Dies sollte vor dem Trugschluss bewahren, dass ein reiner Lagerwahlkampf diesen Effekt automatisch verstärken würde (vor allem, wenn man sich die Frage stellt, wo die Zugewinne der GRÜNEN herkommen). Die Umfrage zeigt erstmal seit langem, dass es nicht nur Neuverteilungen des ansonsten stabilen rot-grün-roten Kuchens gibt, sondern Zugewinne in andere Wählersegmente.
3. Ein Machtwechsel scheint möglich, wenn ihn alle wollen, aber eben nur dann, wenn die Parteien optimal ihre Wählerinnen und Wähler ausmobilisieren. Dies macht jedoch zwingend eine Unterscheidbarkeit der Protagonist*innen deutlich.
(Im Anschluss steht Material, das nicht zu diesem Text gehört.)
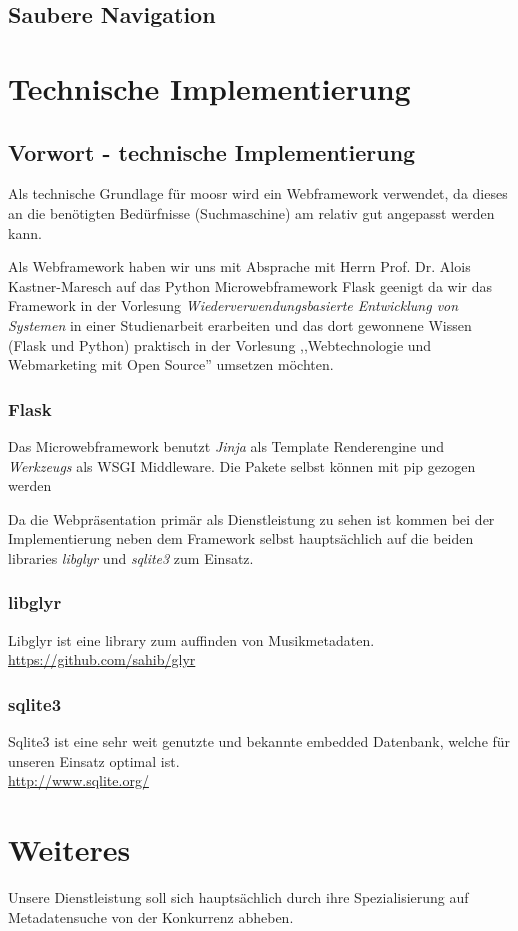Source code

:\documentclass[11pt]{scrreprt}
\begin{document}
\section{Saubere Navigation}


\chapter{Technische Implementierung}
\section{Vorwort - technische Implementierung}
Als technische Grundlage für moosr wird ein Webframework verwendet, da dieses an
die benötigten Bedürfnisse (Suchmaschine) am relativ gut angepasst werden kann.

Als Webframework haben wir uns mit Absprache mit Herrn Prof. Dr. Alois
Kastner-Maresch auf das Python Microwebframework Flask geenigt da wir das
Framework in der Vorlesung \emph{Wiederverwendungsbasierte Entwicklung von
Systemen} in einer Studienarbeit erarbeiten und das dort gewonnene Wissen (Flask
und Python) praktisch in der Vorlesung ,,Webtechnologie und Webmarketing 
mit Open Source'' umsetzen möchten.

\subsection{Flask}
Das Microwebframework benutzt \emph{Jinja} als Template Renderengine und
\emph{Werkzeugs} als WSGI Middleware. Die Pakete selbst können mit pip gezogen
werden


Da die Webpräsentation primär als Dienstleistung zu sehen ist kommen bei der
Implementierung neben dem Framework selbst hauptsächlich auf die beiden
libraries \emph{libglyr} und \emph{sqlite3} zum Einsatz.

\subsection{libglyr}
Libglyr ist eine library zum auffinden von Musikmetadaten. 
\\
    \url{https://github.com/sahib/glyr}


\subsection{sqlite3}
Sqlite3 ist eine sehr weit genutzte und bekannte embedded Datenbank, welche für
unseren Einsatz optimal ist.
\\
\url{http://www.sqlite.org/}

\chapter{Weiteres}
Unsere Dienstleistung soll sich hauptsächlich durch ihre Spezialisierung auf
Metadatensuche von der Konkurrenz abheben. 
\end{document}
Deswegen ist es vor allem notwendig, den Wahlkampf an Inhalten und an einer markanten Unterscheidbarkeit zur CDU, die einen offenen Rechtskurs fährt, aufzubauen, um dadurch bestmögliche Mobilisierungseffekte zu erzielen. Statt eines „Lagers“ braucht es einen inhaltlichen Frame der jene Wählerinnen und Wähler versammelt, die die CDU ablösen wollen – das bloße Lagerdenken müsste durch eine glaubhafte Modernisierungserzählung Sachsens in ökologischer, gesellschaftlicher und ökonomischer Hinsicht ersetzt werden, die durch die einzelnen Parteien für ihre Wählerschaft tragfähig ausbuchstabiert werden muss.
Da sowohl BÜNDNIS 90/DIE GRÜNEN als auch die LINKE sich zu einem Politikwechsel in Sachsen bekannt haben und lediglich die SPD dies, mit Verweis auf die rechnerische Unmöglichkeit, faktisch ausgeschlossen hat, sind nun letztere endgültig in einer Entscheidungssituation. Wenn die SPD weiter in Vasallentreue sich Gedanken über einen Machtwechsel durch ritualisierte Bekenntnisse zur Fortsetzung von Schwarz-Rot verschließt, könnte dies zu einer weiteren Verschlechterung der Ausgangsposition der SPD für die Landtagswahl führen.
Kurzum: Die Umfrage führt vielleicht dazu, dass klarer wird, wer neue Mehrheiten in Sachsen wirklich will, wenn man kann.